> **Task prompt**: Reproduce the records that follow without alteration, apart from removing the pictures.

> **The data**:
[Start of Attachment]

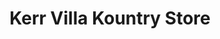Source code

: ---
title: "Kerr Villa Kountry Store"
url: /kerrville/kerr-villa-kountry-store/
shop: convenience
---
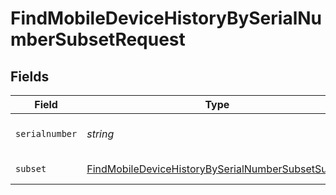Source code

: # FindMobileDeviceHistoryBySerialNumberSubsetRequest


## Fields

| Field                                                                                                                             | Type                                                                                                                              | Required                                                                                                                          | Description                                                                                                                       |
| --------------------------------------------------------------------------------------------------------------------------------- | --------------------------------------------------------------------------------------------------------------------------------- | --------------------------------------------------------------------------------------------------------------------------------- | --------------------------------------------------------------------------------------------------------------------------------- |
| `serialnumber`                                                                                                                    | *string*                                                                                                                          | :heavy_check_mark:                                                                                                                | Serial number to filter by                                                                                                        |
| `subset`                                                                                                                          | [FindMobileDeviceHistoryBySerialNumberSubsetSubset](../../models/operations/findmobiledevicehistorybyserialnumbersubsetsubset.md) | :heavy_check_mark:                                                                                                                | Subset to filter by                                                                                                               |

[End of Attachment]

> **Exercise result**:
Source code

: ---
title: "Kerr Villa Kountry Store"
url: /kerrville/kerr-villa-kountry-store/
shop: convenience
---
Source code

: # FindMobileDeviceHistoryBySerialNumberSubsetRequest


## Fields

| Field                                                                                                                             | Type                                                                                                                              | Required                                                                                                                          | Description                                                                                                                       |
| --------------------------------------------------------------------------------------------------------------------------------- | --------------------------------------------------------------------------------------------------------------------------------- | --------------------------------------------------------------------------------------------------------------------------------- | --------------------------------------------------------------------------------------------------------------------------------- |
| `serialnumber`                                                                                                                    | *string*                                                                                                                          | :heavy_check_mark:                                                                                                                | Serial number to filter by                                                                                                        |
| `subset`                                                                                                                          | [FindMobileDeviceHistoryBySerialNumberSubsetSubset](../../models/operations/findmobiledevicehistorybyserialnumbersubsetsubset.md) | :heavy_check_mark:                                                                                                                | Subset to filter by                                                                                                               |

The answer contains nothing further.